◆ **Work instructions**: Exactly how many lines in the entries contain "user"? Give that number alone.

◆ **Material for this task**:
--------------------------------------------------

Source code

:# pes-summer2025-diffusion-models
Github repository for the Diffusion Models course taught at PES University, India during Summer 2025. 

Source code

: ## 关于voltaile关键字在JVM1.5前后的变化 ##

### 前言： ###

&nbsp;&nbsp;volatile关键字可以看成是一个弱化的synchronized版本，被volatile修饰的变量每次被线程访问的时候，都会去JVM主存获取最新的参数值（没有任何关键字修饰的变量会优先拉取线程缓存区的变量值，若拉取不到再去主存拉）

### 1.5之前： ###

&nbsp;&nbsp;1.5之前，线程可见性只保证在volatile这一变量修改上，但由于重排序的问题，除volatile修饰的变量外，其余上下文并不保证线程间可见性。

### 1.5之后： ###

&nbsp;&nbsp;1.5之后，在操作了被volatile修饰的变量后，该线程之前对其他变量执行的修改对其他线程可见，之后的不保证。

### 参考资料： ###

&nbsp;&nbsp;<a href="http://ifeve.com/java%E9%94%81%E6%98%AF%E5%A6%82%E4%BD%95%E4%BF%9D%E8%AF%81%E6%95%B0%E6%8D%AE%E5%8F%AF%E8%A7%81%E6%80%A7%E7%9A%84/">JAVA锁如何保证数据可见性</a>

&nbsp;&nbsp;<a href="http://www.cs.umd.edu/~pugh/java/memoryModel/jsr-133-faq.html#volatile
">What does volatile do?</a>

--------------------------------------------------

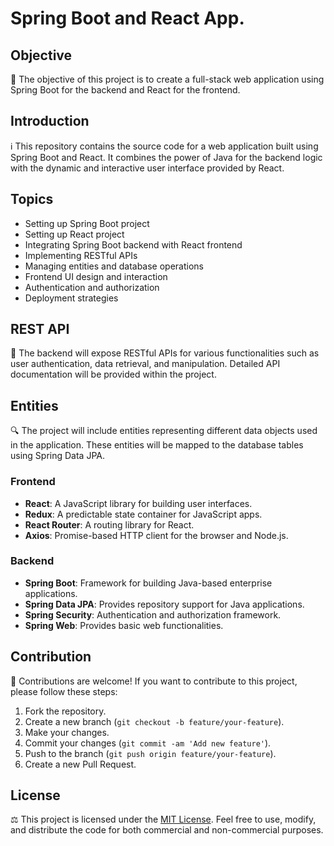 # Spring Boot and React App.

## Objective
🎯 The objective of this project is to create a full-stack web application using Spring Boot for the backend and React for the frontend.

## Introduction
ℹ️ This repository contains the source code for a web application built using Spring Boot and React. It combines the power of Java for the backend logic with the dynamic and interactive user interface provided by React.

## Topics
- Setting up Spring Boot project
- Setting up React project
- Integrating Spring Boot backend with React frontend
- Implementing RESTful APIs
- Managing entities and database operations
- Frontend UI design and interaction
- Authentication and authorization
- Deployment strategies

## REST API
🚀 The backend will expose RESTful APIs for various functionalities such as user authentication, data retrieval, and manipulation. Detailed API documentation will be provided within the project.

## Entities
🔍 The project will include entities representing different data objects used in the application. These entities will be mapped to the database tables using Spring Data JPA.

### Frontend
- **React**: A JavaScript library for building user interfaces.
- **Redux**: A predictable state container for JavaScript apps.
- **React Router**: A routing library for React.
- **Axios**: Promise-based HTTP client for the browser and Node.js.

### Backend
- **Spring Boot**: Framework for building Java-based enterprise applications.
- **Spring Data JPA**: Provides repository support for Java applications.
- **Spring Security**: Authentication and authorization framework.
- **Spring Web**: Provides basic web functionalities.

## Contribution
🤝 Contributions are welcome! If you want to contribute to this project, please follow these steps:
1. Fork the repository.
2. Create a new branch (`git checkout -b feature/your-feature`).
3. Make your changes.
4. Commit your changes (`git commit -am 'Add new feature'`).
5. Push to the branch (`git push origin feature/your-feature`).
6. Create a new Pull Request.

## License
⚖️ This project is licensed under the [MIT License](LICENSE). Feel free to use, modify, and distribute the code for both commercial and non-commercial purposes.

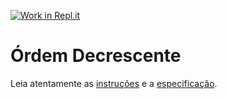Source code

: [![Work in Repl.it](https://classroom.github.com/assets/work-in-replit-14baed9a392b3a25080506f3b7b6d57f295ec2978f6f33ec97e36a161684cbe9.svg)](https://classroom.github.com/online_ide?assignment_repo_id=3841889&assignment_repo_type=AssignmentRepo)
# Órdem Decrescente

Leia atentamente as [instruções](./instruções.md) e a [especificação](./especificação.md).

--------------------------------------------------

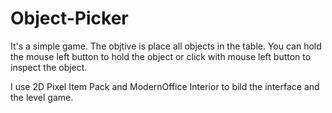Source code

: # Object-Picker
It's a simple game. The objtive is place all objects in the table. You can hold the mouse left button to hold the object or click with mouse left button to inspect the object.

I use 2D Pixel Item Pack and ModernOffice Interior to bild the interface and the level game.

--------------------------------------------------

◆ **Exercise response**: 3